Kyle Hergel

Profile
- Position: Guard

Personal information
- Born: October 7, 1999 (age 26) Toronto, Ontario, Canada
- Listed height: 6 ft 2 in (1.88 m)
- Listed weight: 315 lb (143 kg)

Career information
- High school: Clarkson Secondary School (Clarkson, Mississauga)
- College: North Dakota (2018–2021) Texas State (2021–2022) Boston College (2023)
- NFL draft: 2024: undrafted
- CFL draft: 2024: 1st round, 3rd overall pick

Career history
- New Orleans Saints (2024); Chicago Bears (2025–2026)*;
- * Offseason or practice squad member only

Career NFL statistics as of 2025
- Games played: 8
- Stats at Pro Football Reference

= Kyle Hergel =

Canadian-American football player (born 1999)

Kyle Hergel (born October 7, 1999) is a Canadian professional American football guard. He played college football for the North Dakota Fighting Hawks, Texas State Bobcats and Boston College Eagles.

==Early life==
Hergel was born on October 7, 1999, in Toronto, Ontario, Canada. From Mississauga, he attended Clarkson Secondary School, where he was team captain, but had no offers to play Division I college football. He initially committed to play for New Mexico Military Institute, but received a last-minute offer from the North Dakota Fighting Hawks which he accepted.

==College career==
Hergel redshirted his first year at North Dakota, 2018, appearing in one game. He became a starter in 2019. He described his biggest strength as "My nastiness – I pride myself on being the meanest guy on the field at all times." That year, he started all 12 games at right guard and was chosen the FCS Independent Newcomer of the Year. He started the first five games in the 2020–21 season before entering the NCAA transfer portal.

Hergel transferred to the Texas State Bobcats for the fall 2021 season. In his first year, he started all 12 games, mainly at right guard, and was selected honorable mention All-Sun Belt Conference. He was named a team captain entering the 2022 season.
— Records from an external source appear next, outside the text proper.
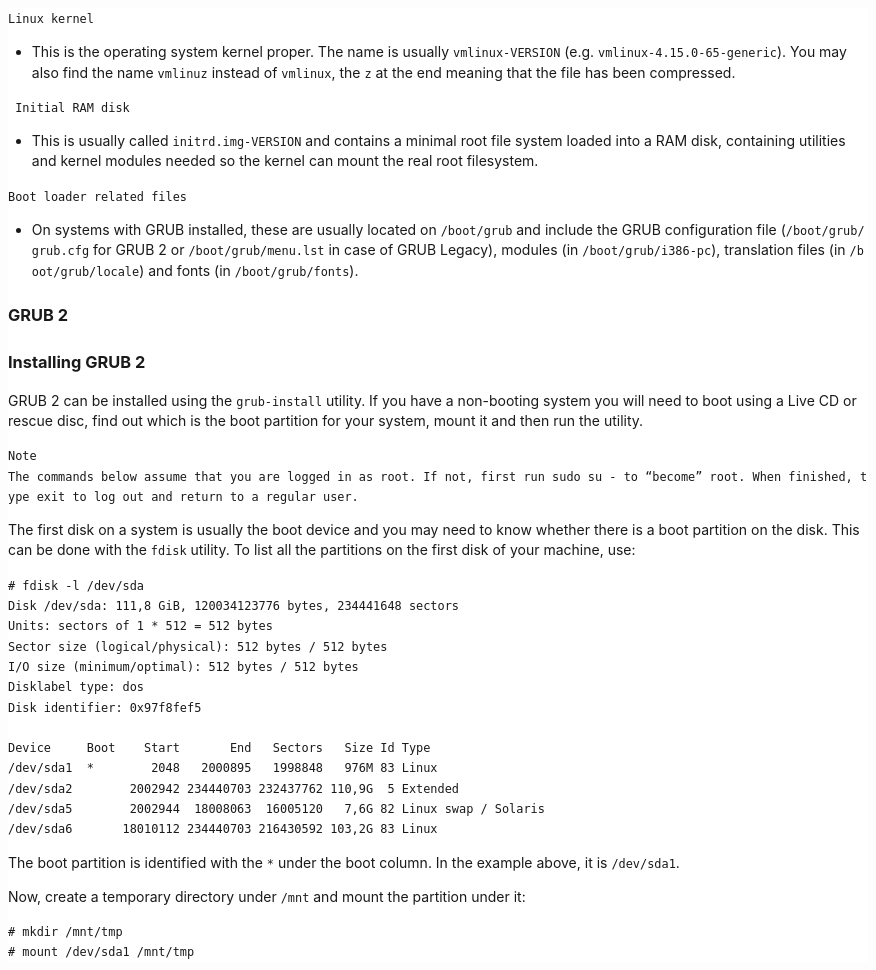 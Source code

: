 `Linux kernel`
- This is the operating system kernel proper. The name is usually `vmlinux-VERSION` (e.g. `vmlinux-4.15.0-65-generic`). You may also find the name `vmlinuz` instead of `vmlinux`, the `z` at the end meaning that the file has been compressed.

` Initial RAM disk`
- This is usually called `initrd.img-VERSION` and contains a minimal root file system loaded into a RAM disk, containing utilities and kernel modules needed so the kernel can mount the real root filesystem.

`Boot loader related files`
- On systems with GRUB installed, these are usually located on `/boot/grub` and include the GRUB configuration file (`/boot/grub/grub.cfg` for GRUB 2 or `/boot/grub/menu.lst` in case of GRUB Legacy), modules (in `/boot/grub/i386-pc`), translation files (in `/boot/grub/locale`) and fonts (in `/boot/grub/fonts`).

### GRUB 2

### Installing GRUB 2
GRUB 2 can be installed using the `grub-install` utility. If you have a non-booting system you will need to boot using a Live CD or rescue disc, find out which is the boot partition for your system, mount it and then run the utility.

```
Note
The commands below assume that you are logged in as root. If not, first run sudo su - to “become” root. When finished, type exit to log out and return to a regular user.
```

The first disk on a system is usually the boot device and you may need to know whether there is a boot partition on the disk. This can be done with the `fdisk` utility. To list all the partitions on the first disk of your machine, use:

```
# fdisk -l /dev/sda
Disk /dev/sda: 111,8 GiB, 120034123776 bytes, 234441648 sectors
Units: sectors of 1 * 512 = 512 bytes
Sector size (logical/physical): 512 bytes / 512 bytes
I/O size (minimum/optimal): 512 bytes / 512 bytes
Disklabel type: dos
Disk identifier: 0x97f8fef5

Device     Boot    Start       End   Sectors   Size Id Type
/dev/sda1  *        2048   2000895   1998848   976M 83 Linux
/dev/sda2        2002942 234440703 232437762 110,9G  5 Extended
/dev/sda5        2002944  18008063  16005120   7,6G 82 Linux swap / Solaris
/dev/sda6       18010112 234440703 216430592 103,2G 83 Linux
```

The boot partition is identified with the `*` under the boot column. In the example above, it is `/dev/sda1`.

Now, create a temporary directory under `/mnt` and mount the partition under it:

```
# mkdir /mnt/tmp
# mount /dev/sda1 /mnt/tmp
```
He started all 12 games in 2022 and was named first-team all-conference by Pro Football Focus (PFF). He transferred to the Boston College Eagles for a final season of college football in 2023. He started all 13 games and was chosen honorable mention All-Atlantic Coast Conference (ACC). He ended his collegiate career with a total of 54 starts, allowing only five sacks on 1,774 snaps. He was invited to the 2024 East–West Shrine Bowl.
==Professional career==

Pre-draft measurables
| Height | Weight | Arm length | Hand span | Wingspan | 40-yard dash | 10-yard split | 20-yard split | 20-yard shuttle | Three-cone drill | Vertical jump | Broad jump | Bench press |
| 6 ft 2+1⁄2 in (1.89 m) | 302 lb (137 kg) | 32+1⁄8 in (0.82 m) | 10+1⁄2 in (0.27 m) | 6 ft 7+3⁄4 in (2.03 m) | 5.39 s | 1.81 s | 3.06 s | 4.61 s | 7.84 s | 33 in (0.84 m) | 9 ft 5 in (2.87 m) | 30 reps |
All values from Pro Day

===New Orleans Saints===
After going unselected in the 2024 NFL draft, Hergel signed with the New Orleans Saints as an undrafted free agent. He was also selected by the Saskatchewan Roughriders with the third overall pick of the 2024 CFL draft. He was waived on August 27, and re-signed to the practice squad. He was elevated to the active roster for the team's Week 4 game against the Atlanta Falcons and made his NFL debut in the 26–24 loss, appearing on four special teams snaps. He was waived on November 2, and re-signed to the practice squad. He was promoted to the active roster on November 30, but was waived by the team on December 7. On December 10, the Saints re–signed Hergel to their practice squad. He was signed to the team's active roster on December 28.

Hergel was waived by the Saints on August 25, 2025.

===Chicago Bears===
On November 4, 2025, Hergel signed with the Chicago Bears' practice squad. On January 20, 2026, he signed a reserve/futures contract.

On August 30, 2026, Hergel was waived by the Bears and re-signed to the practice squad. He was released on September 22.